Taire les difficultés de la maternité, c’est occulter une partie de la réalité. Une mère peut aimer son enfant tout en déplorant les conséquences de sa venue sur sa vie. Quelles sont les raisons? Comment ce tabou peut-il renseigner de la place accordée à la maternité dans notre société?

«Que l’arrivée de ce beau petit bébé vous comble de joie et de contentement. Ce petit enfant vous fera goûter mille et un délices!» Voici l’exemple d’un message que l’on peut lire sur les cartes de félicitations adressées aux jeunes parents. La venue au monde d’un enfant y est présentée comme un bonheur absolu, évident, sans nuages. Or, la réalité est parfois bien différente. Certains parents ne ressentent pas cette euphorie. Pour diverses raisons, ils ne voient pas leur(s) enfant(s) comme «le plus beau cadeau de la vie». Au contraire, être parent les rend malheureux, au point d’en éprouver des regrets qui perdurent. Le mal-être de ces parents est inconcevable… tabou. Beaucoup ne comprennent pas qu’un père ou une mère puisse souffrir de sa fonction… Puisque les enfants sont «le miracle de la vie», on ne peut qu’aimer l’aventure parentale. Cette attente de la société est particulièrement forte pour les femmes. Dans cette perspective, pour être une «vraie femme», il faut avoir des enfants et s’y consacrer pleinement. Toute femme qui s’écarte de cette norme est mal-vue, pointée du doigt, dénigrée. Cela rend tout discours sur le regret de la maternité inaudible. Pourtant, certaines femmes expriment clairement des regrets quant au fait d’être devenues mères.

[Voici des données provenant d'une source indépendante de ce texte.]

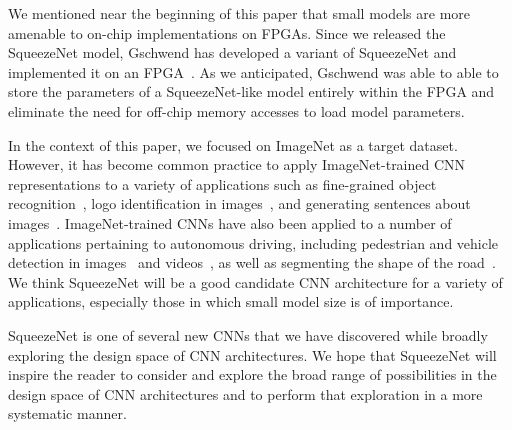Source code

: \documentclass{article} %
\renewcommand{\cite}{\citep}
\begin{document}
We mentioned near the beginning of this paper that small models are more amenable to on-chip implementations on FPGAs.
Since we released the SqueezeNet model, Gschwend has developed a variant of SqueezeNet and implemented it on an FPGA~\cite{ZynqNet}.
As we anticipated, Gschwend was able to able to store the parameters of a SqueezeNet-like model entirely within the FPGA and eliminate the need for off-chip memory accesses to load model parameters.

In the context of this paper, we focused on ImageNet as a target dataset.
However, it has become common practice to apply ImageNet-trained CNN representations to a variety of applications such as fine-grained object recognition~\cite{DPD, decaf}, logo identification in images~\cite{DeepLogo}, and generating sentences about images~\cite{forrestMicrosoft}.
ImageNet-trained CNNs have also been applied to a number of applications pertaining to autonomous driving, including pedestrian and vehicle detection in images~\cite{DenseNet,DPMareCNN,Ashraf2016} and videos~\cite{Urtasun2015}, as well as segmenting the shape of the road~\cite{SegNet}. 
We think SqueezeNet will be a good candidate CNN architecture for a variety of applications, especially those in which small model size is of importance.

SqueezeNet is one of several new CNNs that we have discovered while broadly exploring the design space of CNN architectures.
We hope that SqueezeNet will inspire the reader to consider and explore the broad range of possibilities in the design space of CNN architectures and to perform that exploration in a more systematic manner.







\end{document}
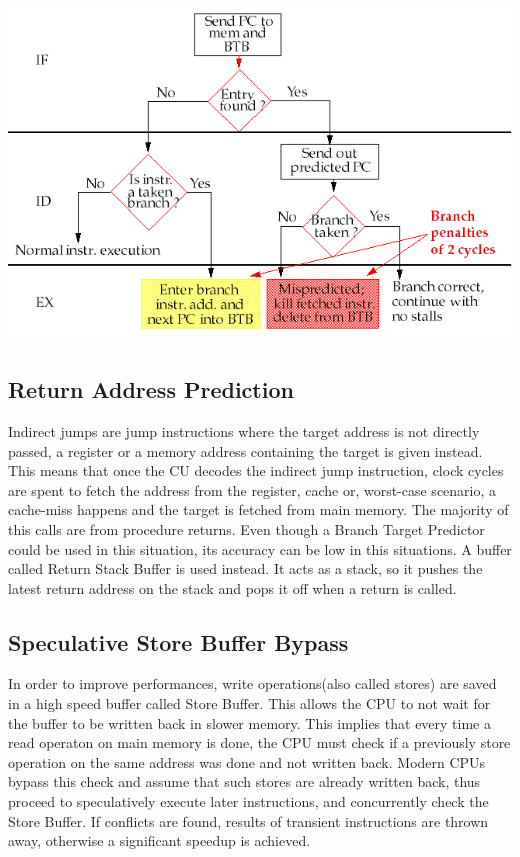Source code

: \includegraphics[scale=0.35]{img/BTB.png}

\subsection{Return Address Prediction}
Indirect jumps are jump instructions where the target address is not directly passed, a register or a memory address containing the target is given instead.
This means that once the CU decodes the indirect jump instruction, clock cycles are spent to fetch the address from the register, cache or, worst-case scenario, a cache-miss happens and the target is fetched from main memory.
The majority of this calls are from procedure returns. Even though a Branch Target Predictor could be used in this situation, its accuracy can be low in this situations. A buffer called Return Stack Buffer is used instead. It acts as a stack, so it pushes the latest return address on the stack and pops it off when a return is called.

\subsection{Speculative Store Buffer Bypass}
In order to improve performances, write operations(also called stores) are saved in a high speed buffer called Store Buffer. This allows the CPU to not wait for the buffer to be written back in slower memory.
This implies that every time a read operaton on main memory is done, the CPU must check if a previously store operation on the same address was done and not written back. 
Modern CPUs bypass this check and assume that such stores are already written back, thus proceed to speculatively execute later instructions, and concurrently check the Store Buffer.
If conflicts are found, results of transient instructions are thrown away, otherwise a significant speedup is achieved.
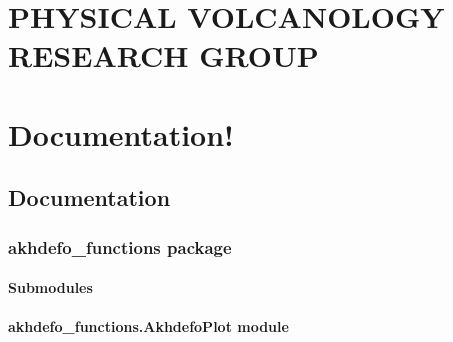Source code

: \documentclass[letterpaper,10pt,english]{sphinxmanual}
\begin{document}
\begin{quote}


\end{quote}

\sphinxstepscope


\chapter{PHYSICAL VOLCANOLOGY RESEARCH GROUP}
\label{\detokenize{aboutUS:physical-volcanology-research-group}}\label{\detokenize{aboutUS::doc}}

\begin{quote}


\end{quote}


\chapter{Documentation!}
\label{\detokenize{index:documentation}}
\sphinxstepscope


\section{Documentation}
\label{\detokenize{modules:documentation}}\label{\detokenize{modules::doc}}
\sphinxstepscope


\subsection{akhdefo\_functions package}
\label{\detokenize{akhdefo_functions:akhdefo-functions-package}}\label{\detokenize{akhdefo_functions::doc}}

\subsubsection{Submodules}
\label{\detokenize{akhdefo_functions:submodules}}

\subsubsection{akhdefo\_functions.AkhdefoPlot module}
\label{\detokenize{akhdefo_functions:module-akhdefo_functions.AkhdefoPlot}}\label{\detokenize{akhdefo_functions:akhdefo-functions-akhdefoplot-module}}
\end{document}
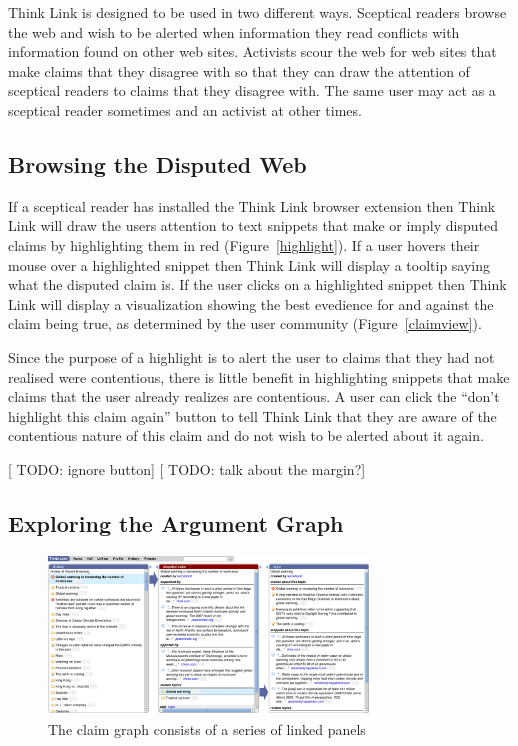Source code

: \documentclass{chi2009}
\newcommand{\todo}[1]{{[\color{blue} TODO: #1]}}
\begin{document}
Think Link is designed to be used in two different ways. Sceptical readers browse the web and wish to be alerted when information they read conflicts with information found on other web sites. Activists scour the web for web sites that make claims that they disagree with so that they can draw the attention of sceptical readers to claims that they disagree with. The same user may act as a sceptical reader sometimes and an activist at other times.

\subsection{Browsing the Disputed Web}

If a sceptical reader has installed the Think Link browser extension then Think Link will draw the users attention to text snippets that make or imply disputed claims by highlighting them in red (Figure~\ref{highlight}). If a user hovers their mouse over a highlighted snippet then Think Link will display a tooltip saying what the disputed claim is. If the user clicks on a highlighted snippet then Think Link will display a visualization showing the best evedience for and against the claim being true, as determined by the user community (Figure~\ref{claimview}). 

Since the purpose of a highlight is to alert the user to claims that they had not realised were contentious, there is little benefit in highlighting snippets that make claims that the user already realizes are contentious. A user can click the ``don't highlight this claim again'' button to tell Think Link that they are aware of the contentious nature of this claim and do not wish to be alerted about it again.

\todo{ignore button}
\todo{talk about the margin?}

\subsection{Exploring the Argument Graph}

\begin{figure}[tb]
	\begin{center}
	\includegraphics[width=8.5cm]{../screenshots/v2_panels.png}
	\caption{The claim graph consists of a series of linked panels}
	\label{panels}
	\end{center}
\end{figure}
\end{document}
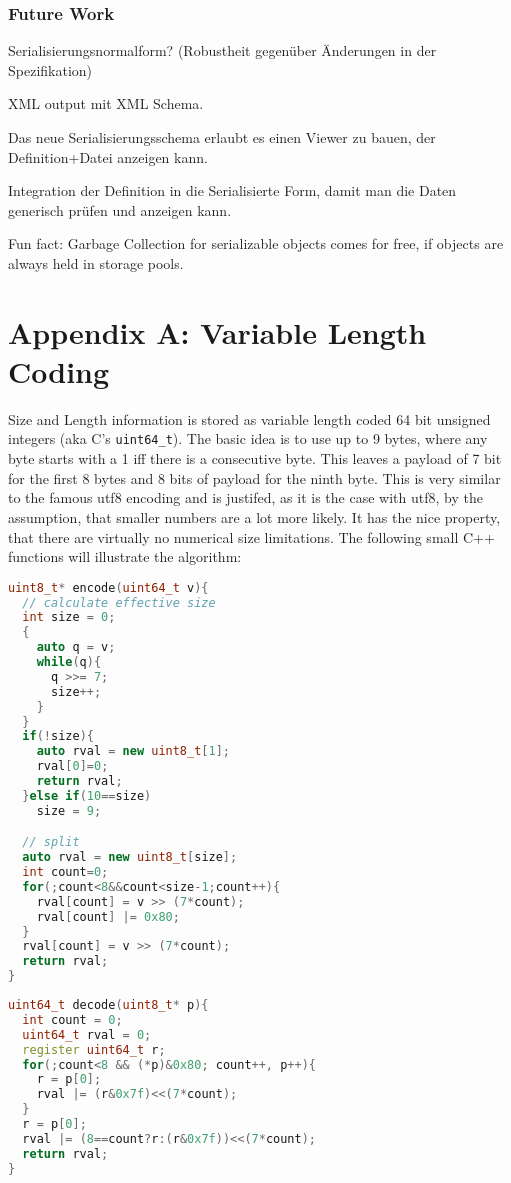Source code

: \documentclass[a4paper,10pt]{article}
\begin{document}

\section{Future Work}

Serialisierungsnormalform? (Robustheit gegenüber Änderungen in der Spezifikation)

XML output mit XML Schema.

Das neue Serialisierungsschema erlaubt es einen Viewer zu bauen, der Definition+Datei anzeigen kann.

Integration der Definition in die Serialisierte Form, damit man die Daten generisch prüfen und anzeigen kann.

Fun fact: Garbage Collection for serializable objects comes for free, if objects are always held in storage pools.

\newpage
\todos

\part{Appendix A: Variable Length Coding}

Size and Length information is stored as variable length coded 64 bit unsigned integers (aka C's \texttt{uint64\_t}). The basic idea is to use up to 9 bytes, where any byte starts with a 1 iff there is a consecutive byte. This leaves a payload of 7 bit for the first 8 bytes and 8 bits of payload for the ninth byte. This is very similar to the famous utf8 encoding and is justifed, as it is the case with utf8, by the assumption, that smaller numbers are a lot more likely. It has the nice property, that there are virtually no numerical size limitations.
The following small C++ functions will illustrate the algorithm:
\begin{lstlisting}[label=v64enc,caption=Variable Length Encoding,language=C++]
uint8_t* encode(uint64_t v){
  // calculate effective size
  int size = 0;
  {
    auto q = v;
    while(q){
      q >>= 7;
      size++;
    }
  }
  if(!size){
    auto rval = new uint8_t[1];
    rval[0]=0;
    return rval;
  }else if(10==size)
    size = 9;

  // split
  auto rval = new uint8_t[size];
  int count=0;
  for(;count<8&&count<size-1;count++){
    rval[count] = v >> (7*count);
    rval[count] |= 0x80;
  }
  rval[count] = v >> (7*count);
  return rval;
}
\end{lstlisting}
\begin{lstlisting}[label=v64dec,caption=Variable Length Decoding,language=C++]
uint64_t decode(uint8_t* p){
  int count = 0;
  uint64_t rval = 0;
  register uint64_t r;
  for(;count<8 && (*p)&0x80; count++, p++){
    r = p[0];
    rval |= (r&0x7f)<<(7*count);
  }
  r = p[0];
  rval |= (8==count?r:(r&0x7f))<<(7*count);
  return rval;
}
\end{lstlisting}
\end{document}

Les contours du regret de la maternité

La première étude notable sur le regret maternel (titre original: «Regretting Motherhood: A study») a été publiée par la sociologue Orna Donath en 2016. La chercheuse a interviewé une vingtaine de mères israéliennes âgées de 26 à 73 ans. Elle leur a posé la question suivante: «si vous pouviez revenir en arrière, avec la connaissance et l’expérience que vous avez aujourd’hui, seriez-vous mère?». Ce qui frappe dans les réponses, c’est l’ampleur de la souffrance et de l’isolement exprimé par les femmes interrogées. Une d’elles dit ceci: «j’ai perdu des années de ma vie. Des années d’agonie. C’est très douloureux de perdre sa vie et d’être une morte vivante. J’erre dans un espace d’où je ne peux pas sortir. C’est une tragédie et tout le monde fait comme si c’était une expérience épanouissante»[1] . Nous n’avons pas trouvé de chiffres fiables pour la Belgique, notamment parce qu’il s’agit d’un sujet sensible et peu étudié. Au Canada, le taux de parents qui regrettent de l’être varie de 3 à 20 % selon les études. Les regrets passagers sont plus fréquents: 43% des parents en ont déjà exprimés, principalement pendant la période des 1 à 3 ans de leur(s) enfant(s). De manière générale, Google constate une hausse continuelle de l’entrée «je déteste être mère» via son moteur de recherches.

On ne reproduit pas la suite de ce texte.